禍(妖怪)
かあるいはわざわい
仏教経典の1つ『旧雑譬喩経』の説話集などにみられる災禍を生み出すとされる怪物。
禍獣(かも)、禍母(かぼ)との別名を持つ。
『旧雑譬喩経』の説話によれば何一つとして災禍が無い豊かな国の王が好奇心から、「この世には禍というものがあるらしいので一度見てみたいからこれを求めてこい」と(止めておけばよいに)家臣たちに命じて捜索させた。
そして家臣たちは市場で禍母と呼ばれる禍を生み出す巨大な生物を見つけてこれを購入し城へと持ち帰った。
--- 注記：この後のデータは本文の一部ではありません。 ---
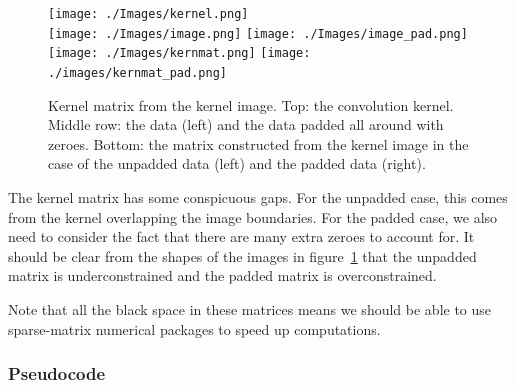 \documentclass[letterpaper, 11pt]{article}
\begin{document}
\begin{figure}[h]
	\centering
	\texttt{[image: ./Images/kernel.png]}\\\vspace{1mm}
	\texttt{[image: ./Images/image.png]}
	\texttt{[image: ./Images/image\_pad.png]}\\\vspace{1mm}
	\texttt{[image: ./Images/kernmat.png]}
	\texttt{[image: ./images/kernmat\_pad.png]}
	\caption{Kernel matrix from the kernel image. Top: the convolution kernel. Middle row: the data (left) and the data padded all around with zeroes. Bottom: the matrix constructed from the kernel image in the case of the unpadded data (left) and the padded data (right).}
	\label{fig:kernmat_pad}
\end{figure}

The kernel matrix has some conspicuous gaps. For the unpadded case, this comes from the kernel overlapping the image boundaries. For the padded case, we also need to consider the fact that there are many extra zeroes to account for. It should be clear from the shapes of the images in figure~\ref{fig:kernmat_pad} that the unpadded matrix is underconstrained and the padded matrix is overconstrained.

Note that all the black space in these matrices means we should be able to use sparse-matrix numerical packages to speed up computations.

\subsubsection{Pseudocode}
\label{sec:decon_pseudocode}
\end{document}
禍母は小さな猪ぐらいの大きさをしており、1日に一升の針を餌としていた。
そこで王は国民たちに日々針を差し出させてこれを飼育していたが、国民たちはこれに疲弊してしまい次々と国から逃げだして行き、さらに小さかった禍母は急速に成長して城屋敷まで食い尽くさんとする威容となってしまう
この事態に困惑した王を始めとする家臣たちは禍母を殺してしまおうと試みるも、成長した禍母の体は鉄のように固くなっており刀で切る事も突く事も儘ならない。そこで今度は焼き殺そうと火を放つが、それでも禍母は死ぬこと無く、逆に大暴れして城や町中を駆けまわって全てを焼き尽くし次々と人を襲って食い殺していった。
実は市場で禍母を打っていた商人は天の神の化身であり、流石にこのような事態になった王は今までの非道を後悔し、悔い改めたとされている。
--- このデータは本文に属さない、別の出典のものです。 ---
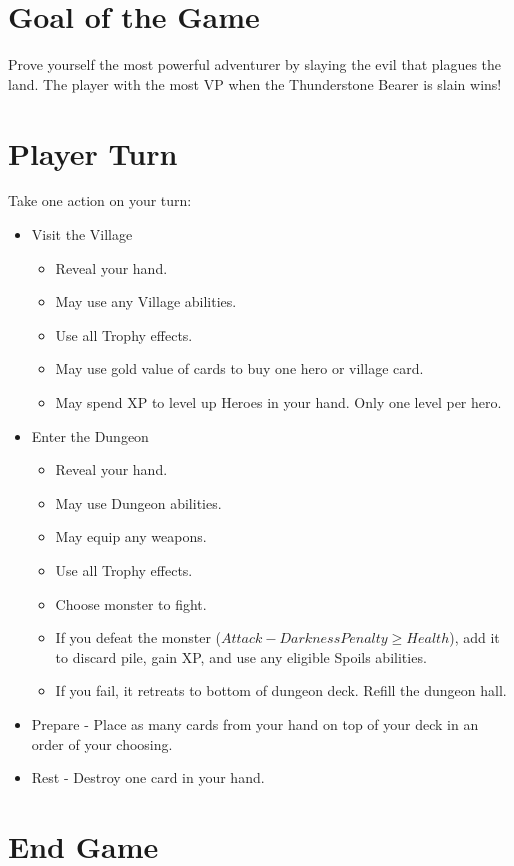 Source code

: \documentclass[12pt]{article}
\newenvironment{itemizeCustom}
{\begin{itemize}
  \setlength{\itemsep}{1pt}
  \setlength{\parskip}{0pt}
  \setlength{\parsep}{0pt}}
{\end{itemize}}
\begin{document}
\begin{mdframed}[style = customFrame]
\begin{multicols*}{2}
\section*{Goal of the Game}
Prove yourself the most powerful adventurer by slaying the evil that plagues the land. The player with the most VP when the Thunderstone Bearer is slain wins!

\section*{Player Turn}
Take one action on your turn:
\begin{itemizeCustom}
	\item Visit the Village 
		\begin{itemizeCustom}
			\item Reveal your hand. 
			\item May use any Village abilities. 
			\item Use all Trophy effects. 
			\item May use gold value of cards to buy one hero or village card. 
			\item May spend XP to level up Heroes in your hand. Only one level per hero.
		\end{itemizeCustom}
	\item Enter the Dungeon 
		\begin{itemizeCustom}
			\item Reveal your hand. 
			\item May use Dungeon abilities.
			\item May equip any weapons. 
			\item Use all Trophy effects. 
			\item Choose monster to fight.
			\item If you defeat the monster ($Attack - Darkness Penalty \ge Health$), add it to discard pile, gain XP, and use any eligible Spoils abilities. 
			\item If you fail, it retreats to bottom of dungeon deck. Refill the dungeon hall.
		\end{itemizeCustom}
	\item Prepare - Place as many cards from your hand on top of your deck in an order of your choosing.
	\item Rest - Destroy one card in your hand.
\end{itemizeCustom}

\section*{End Game}

\end{multicols*}
\end{mdframed}
\end{document}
なお、この出来事から自ら悪事を招くことを“市に禍を買う”ということわざが生まれたとされている。
また、日本では『宝物集』で上記の説話が紹介されており、それによれば鉄だけを食べつ猪の様な姿をした怪物とされているほか、室町時代頃に書かれた御伽草子『鶴の草紙(鶴草子)』にも登場しており、こちらでは角が生えた牛のように大きな狼の姿をしており、角を振り、凄まじい風を起こす事ができるとされている。
また、江戸時代に書かれた小説『椿説弓張月』にも妖僧・曚雲(琉球の虬塚に封印されていた邪悪な蛟)によって召喚して使役する怪物として登場しており、ここでは牛の体に二本の角を持つ虎の顔をした怪獣の姿をしており、寧王女と死闘を繰り広げ、最終的に退治されている。